Dopo la riunione del centrodestra, anche l’altra parte della ‘barricata’ muove i primi passi. E lo fa con l’annuncio di un incontro che si terrà tra poco meno di un mese, il 20 dicembre, per la costituzione di un laboratorio civico denominato ‘Marcianise futura’ che vede tra i suoi fautori gli ex consiglieri comunali Dario Abbate e Pino Moretta, che vogliono così lanciare una nuova sfida civica, “una politica oltre gli schemi” così come recita il claim scelto, per la tornata elettorale della prossima primavera. La speranza (sottintesa) è quella di riuscire a creare una coalizione simile a quella del 2016, quando centrosinistra e centrodestra si ritrovarono tutti insieme a sfidare Antonello Velardi (poi diventato sindaco di Marcianise). Una mossa che, però, stavolta pare difficile possa intaccare nel centrodestra dove, appunto, si sta già lavorando per costruire la coalizione. 

Bisogna capire se servirà per ricomporre un dialogo col gruppo ex Pd che fa capo a Filippo Fecondo, oggi in Italia Viva, che però vorrebbe proporre la candidatura a sindaco di Telia Frattolillo, architetto che è stata tra i consiglieri comunali che hanno votato la sfiducia per mettere fine all’amministrazione Velardi. Un nome ‘molto fecondiano’ che potrebbe creare qualche tensione, anche se i margini della nascente coalizione sono ancora tutti da definire. E, sempre nel centrosinistra, va monitorata anche l’azione di Alessandro Tartaglione, leader del Movimento ‘Terra di Idee’, che tre anni fa fece un passo indietro rispetto alla candidatura a sindaco a favore di Velardi ma che adesso potrebbe tornare ad essere un “candidato spendibile” per un’area di sinistra (con un possibile avvicinamento a pezzi del Movimento 5 Stelle coi quali da tempo è stato aperto un dialogo).

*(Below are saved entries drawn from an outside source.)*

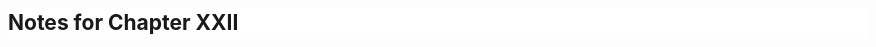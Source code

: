 
## Notes for Chapter XXII

[^023_1]: This plan is summarized in *Chron.*, Aug. 22, 1884, 117.
[^023_2]: *Bradstreet*, Aug. 2, 1884, 72.
[^023_3]: *London Standard*, cited in *Herapath's Ry. Journal*, Aug. 30, 1884, 970.
[^023_4]: *Ibid.*, April 18, 1885, 411.
[^023_5]: Burlington archives, Perkins to W. W. Baldwin, Dec. 9, 1884.
[^023_6]: For summary of this decision, see *Bradstreet*, May 2, 1885, 301. The case is reported in *Federal Reporter* Vol. 23, 866, 1885.
[^023_7]: *New York Herald*, Feb. 18, 1885.
[^023_8]: *Chron.*, May 9, 1885, 571.
[^023_9]: *Ibid.*
[^023_10]: *Bradstreet*, May 9, 1885, 317.
[^023_11]: *Phila. Press*, Nov. 30, 1885.
[^023_12]: *Ry. World*, May 1, 1886, 409.
[^023_13]: From Circular of the Committee, cited in *Chron.*, June 5, 1886, 695.
[^023_14]: *New York Tribune*, June 7, 1886.
[^023_15]: For the views of Judge Gresham on receivership, see *Ry. Review*, March 13, 1886, 124.
[^023_16]: The instructions of Judge Gresham to the receivers are noted in *Ry. Review*, Aug. 7, 1886, 414.
[^023_17]: *London Railway News*, July 24, 1886, 132.
[^023_18]: *Atkins vs. Wabash*, *Federal Reporter* Vol. 29, 168, 1886.
[^023_19]: *Bradstreet*, Dec. 11, 1886, 377.
[^023_20]: *New York Tribune*, Dec. 8, 1886.
[^023_21]: *Ry. Review*, Jan. 15, 1887, 35.
[^023_22]: The decision of Judge Brewer is reported in *Federal Reporter* Vol. 30, 333, 1887.
[^023_23]: In the summer of 1889, after the organization of the new Wabash, Gould, according to the *New York Times*, May 16, 1889, owned "enormous blocks" of Wabash stock; and, according to *Stockholder*, June 21, 1889, he held approximately 25 per cent of the common stock of the road, at a cost to him of about double the then existing market price. Although he was probably the largest stockholder, the majority of the stock, nevertheless, was still held in England. *New York Times*, Aug. 13, 1890.
[^023_24]: For details on this plan, see *Chron.*, Oct. 29, 1887, 573.
[^023_25]: *New York Tribune*, Feb. 5, 1889.
[^023_26]: For details on the proposal of the minority bondholders, see *Phila. Press*, April 20, 1889.
[^023_27]: *Chron.*, May 18, 1889, 663.
[^023_28]: *London Railway News*, July 24, 1886, 132.
[^023_29]: This is the phrase used by I. J. Wistar, Chairman, Texas & Pacific Railway Reconstruction Committee to the Committee of London Bondholders, as cited in the *New York Tribune*, June 29, 1886.
[^023_30]: *Phila. Press*, June 4, 1886.
[^023_31]: *Autobiography of Isaac Jones Wistar*, 492-4, Harper and Brothers, New York, 1937.
[^023_32]: *Phila. Press*, March 6, 1886.
[^023_33]: *Chron.*, Jan. 9, 1886, 61.
[^023_34]: *Autobiography of Isaac Jones Wistar*, 492-3.
[^023_35]: The exact amount of floating debt is differently stated in different sources. The amount of $1,800,000 is presented by *Chron.* which has a record for accuracy in these matters. The *Phila. Press*, which reported minutely on the progress of the plan, puts the floating debt at $1,500,000; and a circular of the committee of the Rio Grande Division bondholders at $1,600,000. See *Bradstreet*, June 12, 1886, 403.
[^023_36]: *Chron.*, May 1, 1886, 550.
[^023_37]: *Bradstreet*, June 12, 1886, 403.
[^023_38]: *Ibid.*, July 31, 1886, 74.
[^023_39]: *Chron.*, Dec. 17, 1887, 821.
[^023_40]: See *Phila. Press*, April 13, 1888.
[^023_41]: *Ibid.*, March 19, 1889.
[^023_42]: For details, see Chapter XXVII, pp. 543-6.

Da decifrare sono anche alcune mosse nella coalizione di centrodestra. In primis, si dovrà definire la posizione del gruppo che fa capo ad Emanuele Tartaglione di Campania in Movimento (che dovrebbe essere seguito dai due consiglieri comunali Luciano Buonanno e Tommaso Acconcia) presente alla riunione di lunedì sera: ad oggi, infatti, non è chiaro (né ufficializzato) se il gruppo che ha contribuito alla sfiducia di Velardi sia effettivamente nell’alveo del centrodestra o ancora in fase riflessiva. Anzi, in tale ottica, pare che sia stato chiesta una definizione chiara di tale aspetto in vista della prossima riunione della coalizione guidata da Lega e Forza Italia e della quale faranno parte anche movimenti civici. Sul fronte candidato sindaco, invece, pare che un pensierino ce lo stia facendo anche Antonio Tartaglione (che è già stato sindaco di Marcianise nell’era post Fecondo) e che in tale ottica stia cercando appoggi tra gli alleati. Ma molto dipenderà anche dalle scelte che saranno fatte a livello provinciale dai partiti di centrodestra.